Craig with the buoy line

Guest post: Craig on encountering a great white shark

A boatload of happy divers
A boatload of happy divers

Here’s Craig Killops’s account of the dive at the Clan Stuart last Saturday. Craig (on the far left in the photo above) is just about to qualify as a Divemaster, and has just passed one of the most stressful tests any DM will have to face!

3, 2, 1…. Backward roll! Four divers perform a negative entry whilst I and a diver with drysuit remain at the surface after a positive entry. Diver with drysuit starts drifting slowly away from me, about 4 metres, whilst trying to organise himself. We give each other the okay signal and go down. I see the all too familiar silhouette , as seen on documentaries, glide between myself and the diver wearing the drysuit. I keep an eye on drysuit diver and try signal but diver too busy with equipment.

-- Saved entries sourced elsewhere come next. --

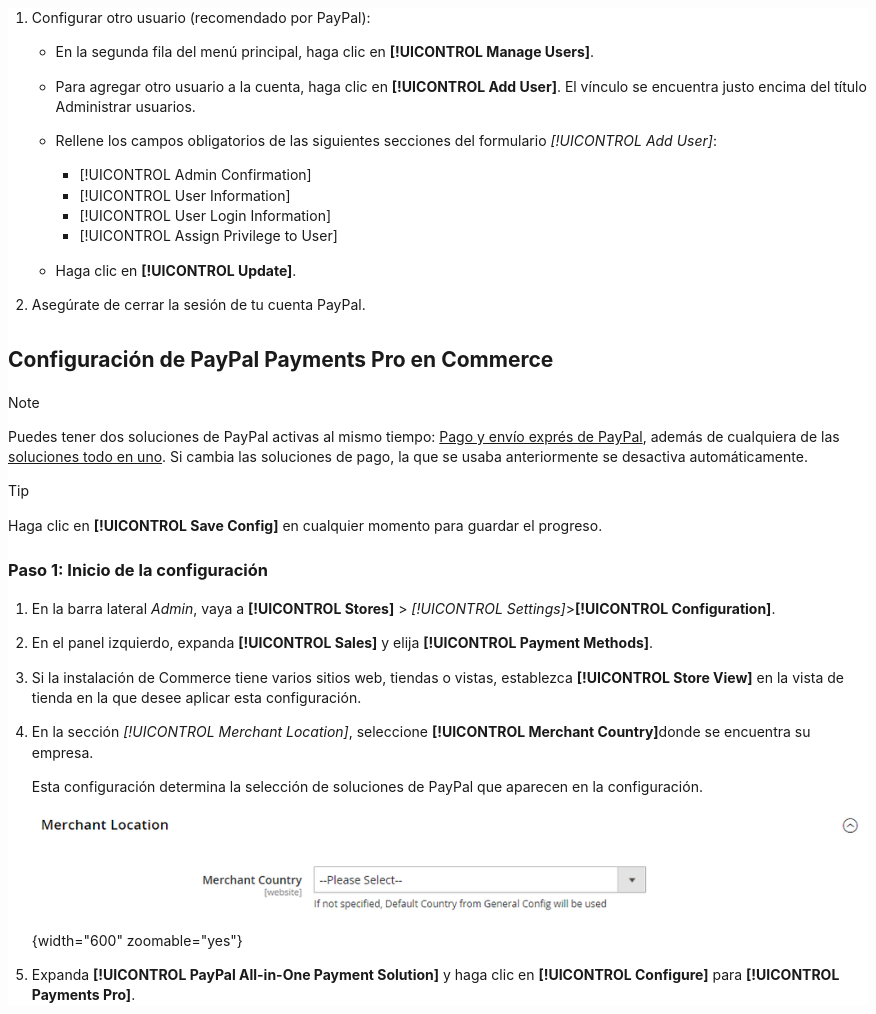 1. Configurar otro usuario (recomendado por PayPal):

   - En la segunda fila del menú principal, haga clic en **[!UICONTROL Manage Users]**.

   - Para agregar otro usuario a la cuenta, haga clic en **[!UICONTROL Add User]**. El vínculo se encuentra justo encima del título Administrar usuarios.

   - Rellene los campos obligatorios de las siguientes secciones del formulario _[!UICONTROL Add User]_:

      - [!UICONTROL Admin Confirmation]
      - [!UICONTROL User Information]
      - [!UICONTROL User Login Information]
      - [!UICONTROL Assign Privilege to User]

   - Haga clic en **[!UICONTROL Update]**.

1. Asegúrate de cerrar la sesión de tu cuenta PayPal.

## Configuración de PayPal Payments Pro en Commerce

>[!NOTE]
>
>Puedes tener dos soluciones de PayPal activas al mismo tiempo: [Pago y envío exprés de PayPal](paypal-express-checkout.md), además de cualquiera de las [soluciones todo en uno](paypal.md#paypal-all-in-one-payment-solutions). Si cambia las soluciones de pago, la que se usaba anteriormente se desactiva automáticamente.

>[!TIP]
>
>Haga clic en **[!UICONTROL Save Config]** en cualquier momento para guardar el progreso.

### Paso 1: Inicio de la configuración

1. En la barra lateral _Admin_, vaya a **[!UICONTROL Stores]** > _[!UICONTROL Settings]_>**[!UICONTROL Configuration]**.

1. En el panel izquierdo, expanda **[!UICONTROL Sales]** y elija **[!UICONTROL Payment Methods]**.

1. Si la instalación de Commerce tiene varios sitios web, tiendas o vistas, establezca **[!UICONTROL Store View]** en la vista de tienda en la que desee aplicar esta configuración.

1. En la sección _[!UICONTROL Merchant Location]_, seleccione **[!UICONTROL Merchant Country]**&#x200B;donde se encuentra su empresa.

   Esta configuración determina la selección de soluciones de PayPal que aparecen en la configuración.

   ![País Comercial](../configuration-reference/sales/assets/payment-methods-merchant-location.png){width="600" zoomable="yes"}

1. Expanda **[!UICONTROL PayPal All-in-One Payment Solution]** y haga clic en **[!UICONTROL Configure]** para **[!UICONTROL Payments Pro]**.


[1]: https://www.paypal.com/webapps/mpp/how-to-sell-online
[2]: https://www.paypalobjects.com/en_AU/vhelp/paypalmanager_help/credit_card_numbers.htm
[3]: https://developer.paypal.com/docs/paypal-payments-pro/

I head off to the rest of the group to signal that a shark has been spotted. Before the message has even been conveyed I see all eyes enlarged and focused behind me, the now clearly visible shark circled back showing its true inquisitive nature. Now with the group I notice that the drysuit diver is not with us and Christo also discovers this whilst we carry out a head count. We lay low on the sandy bottom at 10 metres and make our way quickly and calmly to the wreck.

As we are seeking cover in the kelp on the wreck a sillouette approaches again – it is not the shark but the drysuit diver, mid water. We signal him to stay low and to quickly come join the group as he is still oblivious to the presence of the shark. About ten seconds after he joins us the now very curious shark makes a full frontal approach towards Christo and myself ,we are up front to the left hand side of the group. When we blow bubbles (tactically or nervously…?) the shark makes a sudden turn at most two metres away from us into the green haze.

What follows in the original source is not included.